## ACTION ITEM
Return every line from the one with "自持力主要靠野外生存能力和极" through the one with "这些是特种部队的正常画风：", inclusive, exactly as it appears below.

═══ DATA PROVIDED

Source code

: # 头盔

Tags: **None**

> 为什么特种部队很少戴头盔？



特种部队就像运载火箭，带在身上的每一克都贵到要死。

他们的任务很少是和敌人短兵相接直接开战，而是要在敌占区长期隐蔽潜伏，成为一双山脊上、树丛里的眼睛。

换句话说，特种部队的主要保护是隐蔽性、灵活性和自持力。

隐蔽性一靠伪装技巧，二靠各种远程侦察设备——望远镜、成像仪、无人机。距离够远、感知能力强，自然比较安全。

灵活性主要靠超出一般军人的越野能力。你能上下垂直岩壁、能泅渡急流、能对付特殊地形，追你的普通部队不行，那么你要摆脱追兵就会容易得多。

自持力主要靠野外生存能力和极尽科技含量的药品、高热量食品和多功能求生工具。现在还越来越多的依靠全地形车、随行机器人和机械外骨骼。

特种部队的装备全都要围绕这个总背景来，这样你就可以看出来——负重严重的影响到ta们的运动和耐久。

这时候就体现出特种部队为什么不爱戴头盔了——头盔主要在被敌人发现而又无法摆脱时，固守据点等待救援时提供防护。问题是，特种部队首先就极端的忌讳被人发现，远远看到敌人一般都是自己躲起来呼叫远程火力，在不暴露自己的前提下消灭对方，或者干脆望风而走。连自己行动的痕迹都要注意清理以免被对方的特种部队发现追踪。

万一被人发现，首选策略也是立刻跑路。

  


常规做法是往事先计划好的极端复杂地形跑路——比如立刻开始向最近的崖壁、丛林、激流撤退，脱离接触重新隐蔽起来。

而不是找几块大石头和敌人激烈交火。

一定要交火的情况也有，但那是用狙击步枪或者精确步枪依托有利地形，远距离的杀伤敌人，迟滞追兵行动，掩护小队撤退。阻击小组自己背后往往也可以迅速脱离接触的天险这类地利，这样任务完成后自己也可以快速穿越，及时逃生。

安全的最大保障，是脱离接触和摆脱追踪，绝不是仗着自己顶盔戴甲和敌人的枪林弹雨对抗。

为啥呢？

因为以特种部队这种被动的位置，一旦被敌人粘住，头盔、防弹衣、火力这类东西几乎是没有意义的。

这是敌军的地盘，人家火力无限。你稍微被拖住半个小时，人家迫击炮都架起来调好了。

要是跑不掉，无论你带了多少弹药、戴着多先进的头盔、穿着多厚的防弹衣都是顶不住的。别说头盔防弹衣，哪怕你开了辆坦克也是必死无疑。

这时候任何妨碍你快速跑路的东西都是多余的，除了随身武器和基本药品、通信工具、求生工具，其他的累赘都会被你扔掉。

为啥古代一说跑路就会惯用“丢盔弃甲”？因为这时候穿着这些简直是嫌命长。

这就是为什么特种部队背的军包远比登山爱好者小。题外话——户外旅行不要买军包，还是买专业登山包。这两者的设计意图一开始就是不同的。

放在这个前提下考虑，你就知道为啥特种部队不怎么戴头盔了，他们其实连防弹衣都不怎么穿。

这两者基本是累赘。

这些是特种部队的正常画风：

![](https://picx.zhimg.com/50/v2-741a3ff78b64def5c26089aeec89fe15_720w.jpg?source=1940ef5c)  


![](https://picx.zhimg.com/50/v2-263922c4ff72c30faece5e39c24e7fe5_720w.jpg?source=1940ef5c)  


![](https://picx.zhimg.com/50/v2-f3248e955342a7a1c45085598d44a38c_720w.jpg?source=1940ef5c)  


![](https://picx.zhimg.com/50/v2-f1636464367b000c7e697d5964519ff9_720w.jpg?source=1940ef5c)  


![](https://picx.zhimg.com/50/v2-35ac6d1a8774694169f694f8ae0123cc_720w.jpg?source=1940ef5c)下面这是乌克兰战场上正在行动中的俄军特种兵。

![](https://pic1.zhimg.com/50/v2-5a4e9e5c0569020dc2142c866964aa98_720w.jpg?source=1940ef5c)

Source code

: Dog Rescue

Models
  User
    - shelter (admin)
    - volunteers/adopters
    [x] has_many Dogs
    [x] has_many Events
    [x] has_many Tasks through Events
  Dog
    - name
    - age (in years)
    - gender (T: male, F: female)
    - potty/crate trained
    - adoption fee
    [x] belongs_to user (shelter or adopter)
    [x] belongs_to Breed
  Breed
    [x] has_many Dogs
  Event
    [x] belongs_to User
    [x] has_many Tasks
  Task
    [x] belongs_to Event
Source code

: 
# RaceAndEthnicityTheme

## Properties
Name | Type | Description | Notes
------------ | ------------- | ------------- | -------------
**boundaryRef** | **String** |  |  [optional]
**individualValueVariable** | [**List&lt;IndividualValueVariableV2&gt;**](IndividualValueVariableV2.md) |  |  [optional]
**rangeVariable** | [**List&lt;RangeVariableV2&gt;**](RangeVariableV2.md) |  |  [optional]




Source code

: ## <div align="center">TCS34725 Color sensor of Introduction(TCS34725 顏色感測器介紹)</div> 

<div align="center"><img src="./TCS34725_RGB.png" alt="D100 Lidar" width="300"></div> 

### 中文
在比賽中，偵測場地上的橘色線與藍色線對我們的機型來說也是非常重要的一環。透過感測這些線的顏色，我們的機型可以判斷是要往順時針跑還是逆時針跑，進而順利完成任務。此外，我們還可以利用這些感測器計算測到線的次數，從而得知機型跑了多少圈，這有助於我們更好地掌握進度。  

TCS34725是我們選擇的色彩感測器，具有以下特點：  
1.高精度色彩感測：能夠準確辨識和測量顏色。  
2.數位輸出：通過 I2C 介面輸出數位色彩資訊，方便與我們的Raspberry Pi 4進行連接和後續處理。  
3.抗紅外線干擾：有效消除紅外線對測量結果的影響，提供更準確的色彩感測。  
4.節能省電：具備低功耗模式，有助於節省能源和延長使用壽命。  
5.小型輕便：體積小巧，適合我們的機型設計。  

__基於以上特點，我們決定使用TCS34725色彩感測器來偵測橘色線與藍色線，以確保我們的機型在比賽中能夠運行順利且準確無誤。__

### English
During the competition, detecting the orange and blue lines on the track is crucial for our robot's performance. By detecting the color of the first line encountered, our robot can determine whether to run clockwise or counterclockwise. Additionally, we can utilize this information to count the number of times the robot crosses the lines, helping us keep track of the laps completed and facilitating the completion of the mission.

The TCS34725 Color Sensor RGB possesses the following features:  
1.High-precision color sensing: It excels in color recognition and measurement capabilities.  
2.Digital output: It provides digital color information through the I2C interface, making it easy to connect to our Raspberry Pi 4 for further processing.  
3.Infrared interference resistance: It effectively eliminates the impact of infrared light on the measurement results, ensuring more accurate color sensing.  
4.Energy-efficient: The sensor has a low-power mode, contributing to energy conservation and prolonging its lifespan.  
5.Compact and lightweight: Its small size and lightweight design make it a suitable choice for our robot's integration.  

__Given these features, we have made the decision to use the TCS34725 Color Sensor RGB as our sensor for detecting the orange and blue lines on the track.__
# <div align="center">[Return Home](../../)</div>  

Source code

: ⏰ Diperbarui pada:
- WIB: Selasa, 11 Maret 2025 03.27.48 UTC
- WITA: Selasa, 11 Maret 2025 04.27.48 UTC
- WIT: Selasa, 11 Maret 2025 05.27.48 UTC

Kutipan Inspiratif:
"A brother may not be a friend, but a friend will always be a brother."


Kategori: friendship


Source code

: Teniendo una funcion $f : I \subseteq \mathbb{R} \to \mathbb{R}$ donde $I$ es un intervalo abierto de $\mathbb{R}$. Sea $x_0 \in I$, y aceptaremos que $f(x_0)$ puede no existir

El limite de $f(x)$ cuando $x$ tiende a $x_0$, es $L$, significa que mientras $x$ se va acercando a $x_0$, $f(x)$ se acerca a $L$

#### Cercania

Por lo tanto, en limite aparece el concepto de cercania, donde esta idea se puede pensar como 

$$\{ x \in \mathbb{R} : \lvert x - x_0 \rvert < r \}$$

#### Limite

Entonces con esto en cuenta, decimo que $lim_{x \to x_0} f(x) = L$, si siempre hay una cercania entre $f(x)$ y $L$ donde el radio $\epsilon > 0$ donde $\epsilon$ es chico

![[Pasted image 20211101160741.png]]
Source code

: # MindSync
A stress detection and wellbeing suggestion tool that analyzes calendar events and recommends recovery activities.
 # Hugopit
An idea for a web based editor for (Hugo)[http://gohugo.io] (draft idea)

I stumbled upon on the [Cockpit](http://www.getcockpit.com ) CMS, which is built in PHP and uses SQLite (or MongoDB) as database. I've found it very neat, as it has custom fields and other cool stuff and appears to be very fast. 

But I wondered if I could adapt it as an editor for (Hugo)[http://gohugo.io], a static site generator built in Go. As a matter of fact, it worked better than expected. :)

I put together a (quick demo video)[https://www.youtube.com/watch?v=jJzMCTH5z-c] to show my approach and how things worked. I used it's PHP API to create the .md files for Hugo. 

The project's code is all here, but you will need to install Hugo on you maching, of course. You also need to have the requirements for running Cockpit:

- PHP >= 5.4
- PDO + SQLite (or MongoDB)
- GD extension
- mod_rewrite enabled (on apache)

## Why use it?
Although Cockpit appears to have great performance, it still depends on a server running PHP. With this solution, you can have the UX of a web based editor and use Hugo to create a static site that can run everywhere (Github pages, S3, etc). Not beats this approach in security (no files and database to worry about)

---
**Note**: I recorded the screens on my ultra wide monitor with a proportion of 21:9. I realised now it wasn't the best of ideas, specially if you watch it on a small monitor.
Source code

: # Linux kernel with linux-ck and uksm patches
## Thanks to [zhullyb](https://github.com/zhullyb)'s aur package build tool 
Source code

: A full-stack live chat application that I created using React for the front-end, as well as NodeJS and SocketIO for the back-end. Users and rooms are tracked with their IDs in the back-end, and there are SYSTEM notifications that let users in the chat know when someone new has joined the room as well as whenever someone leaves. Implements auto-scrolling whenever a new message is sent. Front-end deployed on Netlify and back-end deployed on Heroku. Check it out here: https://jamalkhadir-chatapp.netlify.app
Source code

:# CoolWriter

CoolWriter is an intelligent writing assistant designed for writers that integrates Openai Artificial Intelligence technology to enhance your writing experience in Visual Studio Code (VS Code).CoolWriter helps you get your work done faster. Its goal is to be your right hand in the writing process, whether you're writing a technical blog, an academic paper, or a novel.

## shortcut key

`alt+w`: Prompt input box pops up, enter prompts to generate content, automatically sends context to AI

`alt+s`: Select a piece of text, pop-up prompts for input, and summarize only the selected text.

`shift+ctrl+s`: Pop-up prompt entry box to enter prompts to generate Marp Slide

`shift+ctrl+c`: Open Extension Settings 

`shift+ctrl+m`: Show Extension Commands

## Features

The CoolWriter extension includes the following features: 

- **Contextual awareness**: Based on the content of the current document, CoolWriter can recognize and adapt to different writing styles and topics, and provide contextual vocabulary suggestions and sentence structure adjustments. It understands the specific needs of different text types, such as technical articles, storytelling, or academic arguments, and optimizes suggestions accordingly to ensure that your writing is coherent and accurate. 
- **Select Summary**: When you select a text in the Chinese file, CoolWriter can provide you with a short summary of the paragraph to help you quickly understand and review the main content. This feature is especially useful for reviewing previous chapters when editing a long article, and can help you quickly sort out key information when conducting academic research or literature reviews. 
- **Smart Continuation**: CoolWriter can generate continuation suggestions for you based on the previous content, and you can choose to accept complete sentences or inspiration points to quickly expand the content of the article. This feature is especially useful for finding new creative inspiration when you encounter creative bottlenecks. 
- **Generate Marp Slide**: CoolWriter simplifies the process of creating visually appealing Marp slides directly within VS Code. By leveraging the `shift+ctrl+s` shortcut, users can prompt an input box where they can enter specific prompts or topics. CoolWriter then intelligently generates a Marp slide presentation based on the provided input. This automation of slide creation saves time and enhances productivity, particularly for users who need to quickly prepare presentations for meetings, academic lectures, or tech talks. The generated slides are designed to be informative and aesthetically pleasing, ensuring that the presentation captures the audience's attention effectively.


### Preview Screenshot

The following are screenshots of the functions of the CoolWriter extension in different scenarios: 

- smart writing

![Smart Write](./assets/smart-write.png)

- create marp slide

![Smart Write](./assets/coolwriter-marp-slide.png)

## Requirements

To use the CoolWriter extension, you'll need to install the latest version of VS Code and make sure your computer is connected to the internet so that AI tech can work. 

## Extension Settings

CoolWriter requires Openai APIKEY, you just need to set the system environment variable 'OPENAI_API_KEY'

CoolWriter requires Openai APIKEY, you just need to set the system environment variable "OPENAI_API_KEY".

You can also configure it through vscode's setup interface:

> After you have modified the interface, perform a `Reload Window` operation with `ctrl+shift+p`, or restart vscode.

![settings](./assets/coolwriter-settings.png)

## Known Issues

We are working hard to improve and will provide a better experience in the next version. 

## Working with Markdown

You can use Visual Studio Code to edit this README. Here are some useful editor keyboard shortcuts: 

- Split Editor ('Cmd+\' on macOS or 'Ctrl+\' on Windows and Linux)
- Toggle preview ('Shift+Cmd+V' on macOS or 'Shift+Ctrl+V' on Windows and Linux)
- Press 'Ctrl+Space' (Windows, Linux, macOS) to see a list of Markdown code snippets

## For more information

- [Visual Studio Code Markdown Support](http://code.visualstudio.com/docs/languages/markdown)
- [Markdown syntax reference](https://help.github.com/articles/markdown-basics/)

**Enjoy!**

══════

## ANSWER TO THE EXERCISE
自持力主要靠野外生存能力和极尽科技含量的药品、高热量食品和多功能求生工具。现在还越来越多的依靠全地形车、随行机器人和机械外骨骼。

特种部队的装备全都要围绕这个总背景来，这样你就可以看出来——负重严重的影响到ta们的运动和耐久。

这时候就体现出特种部队为什么不爱戴头盔了——头盔主要在被敌人发现而又无法摆脱时，固守据点等待救援时提供防护。问题是，特种部队首先就极端的忌讳被人发现，远远看到敌人一般都是自己躲起来呼叫远程火力，在不暴露自己的前提下消灭对方，或者干脆望风而走。连自己行动的痕迹都要注意清理以免被对方的特种部队发现追踪。

万一被人发现，首选策略也是立刻跑路。

  


常规做法是往事先计划好的极端复杂地形跑路——比如立刻开始向最近的崖壁、丛林、激流撤退，脱离接触重新隐蔽起来。

而不是找几块大石头和敌人激烈交火。

一定要交火的情况也有，但那是用狙击步枪或者精确步枪依托有利地形，远距离的杀伤敌人，迟滞追兵行动，掩护小队撤退。阻击小组自己背后往往也可以迅速脱离接触的天险这类地利，这样任务完成后自己也可以快速穿越，及时逃生。

安全的最大保障，是脱离接触和摆脱追踪，绝不是仗着自己顶盔戴甲和敌人的枪林弹雨对抗。

为啥呢？

因为以特种部队这种被动的位置，一旦被敌人粘住，头盔、防弹衣、火力这类东西几乎是没有意义的。

这是敌军的地盘，人家火力无限。你稍微被拖住半个小时，人家迫击炮都架起来调好了。

要是跑不掉，无论你带了多少弹药、戴着多先进的头盔、穿着多厚的防弹衣都是顶不住的。别说头盔防弹衣，哪怕你开了辆坦克也是必死无疑。

这时候任何妨碍你快速跑路的东西都是多余的，除了随身武器和基本药品、通信工具、求生工具，其他的累赘都会被你扔掉。

为啥古代一说跑路就会惯用“丢盔弃甲”？因为这时候穿着这些简直是嫌命长。

这就是为什么特种部队背的军包远比登山爱好者小。题外话——户外旅行不要买军包，还是买专业登山包。这两者的设计意图一开始就是不同的。

放在这个前提下考虑，你就知道为啥特种部队不怎么戴头盔了，他们其实连防弹衣都不怎么穿。

这两者基本是累赘。

这些是特种部队的正常画风：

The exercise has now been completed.